The elevation changes are extreme!

  • Highest Point: Forester Pass – 13,153 feet (4,009 metres)
  • Lowest Point: Cascade Locks – 140 feet (43 metres)
  • Elevation Change: 420,880 feet (128,284 metres)

There is one statistic that astounds me – more people have summitted Mount Everest than have completed the entire PCT!

I begin my hike on March 24, 2019 and I’m part of the PCT Class of 2019.  I will consider spending one night by myself camping on the trail a success.  There are so many things that I’m worried about and some of it is just my imagination.  Things like bears, rattlesnakes, mountain lions, cougars, the boogeyman, every single character from every single horror movie I’ve ever watched, uncaught serial killers, Bigfoot, mice eating into my tent, poison oak, poodle dog bush (who names this stuff?), running out of water, pooping in a hole that I have to DIG myself, lightning, snow … I can go on and on with my list!

I am an experienced hiker and I am a Princess.  I do not like being dirty and I never smell.  It will be interesting to see how I progress as the days/weeks/months go by.  I have scoped out where and how I can get a mani, a pedi and my legs waxed.  My crazy hair will be under a hat until I return home and Diane (Studio 107) can set me to rights.

I’m taking a small detour for a few days in April and heading to Victoria for a girls weekend with Nancy, Nadine, Debbie, Kim and Sheri.  It’s going to be a massage a day for me!  Plus I can eat all the chips and drink all the wine I want.  Oh the guilt free bliss!  This will also delay my arrival into Kennedy Meadows which with such an early start date is a good thing!

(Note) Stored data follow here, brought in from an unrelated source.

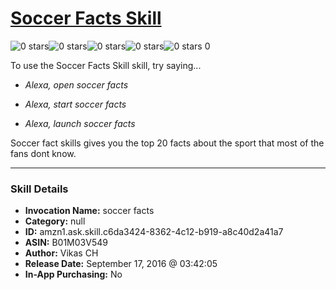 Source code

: # [Soccer Facts Skill](http://alexa.amazon.com/#skills/amzn1.ask.skill.c6da3424-8362-4c12-b919-a8c40d2a41a7)
![0 stars](../../images/ic_star_border_black_18dp_1x.png)![0 stars](../../images/ic_star_border_black_18dp_1x.png)![0 stars](../../images/ic_star_border_black_18dp_1x.png)![0 stars](../../images/ic_star_border_black_18dp_1x.png)![0 stars](../../images/ic_star_border_black_18dp_1x.png) 0

To use the Soccer Facts Skill skill, try saying...

* *Alexa, open soccer facts*

* *Alexa, start soccer facts*

* *Alexa, launch soccer facts*

Soccer fact skills gives you the top 20 facts about the sport that most of the fans dont know.

***

### Skill Details

* **Invocation Name:** soccer facts
* **Category:** null
* **ID:** amzn1.ask.skill.c6da3424-8362-4c12-b919-a8c40d2a41a7
* **ASIN:** B01M03V549
* **Author:** Vikas CH
* **Release Date:** September 17, 2016 @ 03:42:05
* **In-App Purchasing:** No
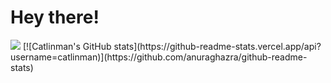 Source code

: # Hey there! #
<img src="https://komarev.com/ghpvc/?username=catlinman&style=flat-square&label&label=Profile+Views">
[![Catlinman's GitHub stats](https://github-readme-stats.vercel.app/api?username=catlinman)](https://github.com/anuraghazra/github-readme-stats)
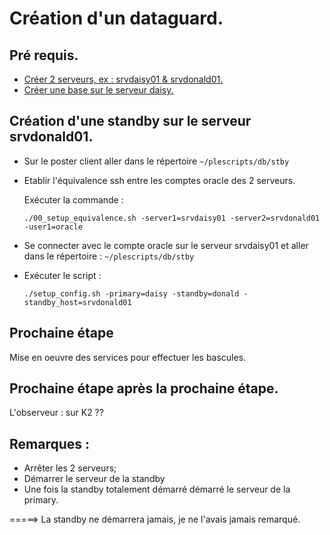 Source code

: #	Création d'un dataguard.

##	Pré requis.
 - [Créer 2 serveurs, ex : srvdaisy01 & srvdonald01.](https://github.com/PhilippeLeroux/plescripts/tree/master/database_servers/README.md)
 - [Créer une base sur le serveur daisy.](https://github.com/PhilippeLeroux/plescripts/tree/master/db/README.md)
 
## Création d'une standby sur le serveur srvdonald01.
 - Sur le poster client aller dans le répertoire `~/plescripts/db/stby`

 - Etablir l'équivalence ssh entre les comptes oracle des 2 serveurs.

   Exécuter la commande :

   `./00_setup_equivalence.sh -server1=srvdaisy01 -server2=srvdonald01 -user1=oracle`

 - Se connecter avec le compte oracle sur le serveur srvdaisy01 et aller dans le répertoire : `~/plescripts/db/stby`

 - Exécuter le script :

   `./setup_config.sh -primary=daisy -standby=donald -standby_host=srvdonald01`

##	Prochaine étape 
 Mise en oeuvre des services pour effectuer les bascules.

##	Prochaine étape après la prochaine étape.
 L'observeur : sur K2 ??

##	Remarques :
 * Arrêter les 2 serveurs;
 * Démarrer le serveur de la standby
 * Une fois la standby totalement démarré démarré le serveur de la primary.

=====> La standby ne démarrera jamais, je ne l'avais jamais remarqué.
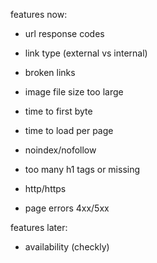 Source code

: features now:
- url response codes
- link type (external vs internal)
- broken links
- image file size too large

- time to first byte
- time to load per page

- noindex/nofollow

- too many h1 tags or missing

- http/https 

- page errors 4xx/5xx


features later:
- availability (checkly) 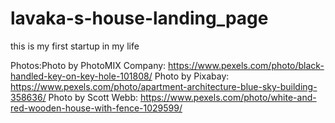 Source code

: # lavaka-s-house-landing_page
this is my first startup in my life

Photos:Photo by PhotoMIX Company: https://www.pexels.com/photo/black-handled-key-on-key-hole-101808/
Photo by Pixabay: https://www.pexels.com/photo/apartment-architecture-blue-sky-building-358636/
Photo by Scott Webb: https://www.pexels.com/photo/white-and-red-wooden-house-with-fence-1029599/ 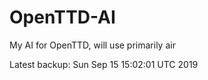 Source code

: # OpenTTD-AI
My AI for OpenTTD, will use primarily air

Latest backup: Sun Sep 15 15:02:01 UTC 2019
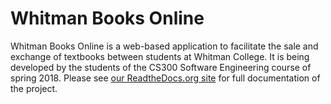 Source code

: # Whitman Books Online

Whitman Books Online is a web-based application to facilitate the sale and 
exchange of textbooks between students at Whitman College.  It is being 
developed by the students of the CS300 Software Engineering course of spring 
2018.  Please see [our ReadtheDocs.org site](http://whitman-books-online-documentation.readthedocs.io/en/latest/) for full documentation of the 
project. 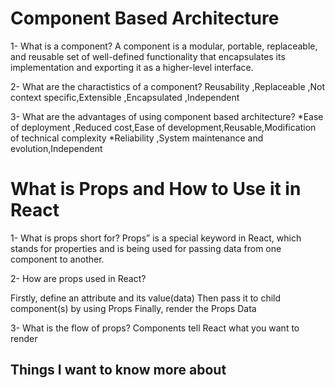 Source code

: 
# Component Based Architecture

1- What is a component?
A component is a modular, portable, replaceable, and reusable set of well-defined functionality that encapsulates its implementation and exporting it as a higher-level interface.

2- What are the charactistics of a component?
Reusability ,Replaceable ,Not context specific,Extensible ,Encapsulated ,Independent 

3- What are the advantages of using component based architecture?
*Ease of deployment ,Reduced cost,Ease of development,Reusable,Modification of technical complexity
*Reliability ,System maintenance and evolution,Independent 

# What is Props and How to Use it in React

1- What is props short for?
Props” is a special keyword in React, which stands for properties and is being used for passing data from one component to another.

2- How are props used in React?

Firstly, define an attribute and its value(data)
Then pass it to child component(s) by using Props
Finally, render the Props Data

3- What is the flow of props?
Components tell React what you want to render


## Things I want to know more about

I have my PCT Long Distance Permit, the Canada PCT Entry Permit and my California Campfire Permit.  I have read countless blogs and books and took notes.  I read and watched “Wild” and loved both.  Yes, I understand this is what not to do, but her story is raw, honest and inspiring.  I have the Guthook and Halfmile PCT apps downloaded on my iPhone.  I have Halfmile’s maps printed off.


For some reason, I am excited about signing the register books.  I tend to have music lyrics in my head and I’m anticipating writing something like that.


I plan to have a post for every day.  Note that I won’t always have service and you’ll get a flood of posts when I do.  Bryan, Mom and Dad, if you don’t hear from me, take a deep breath and consult my plan that I will give you.  All is well.

There are many, many different signs along the trail.  I can’t wait to see them and take my own pictures.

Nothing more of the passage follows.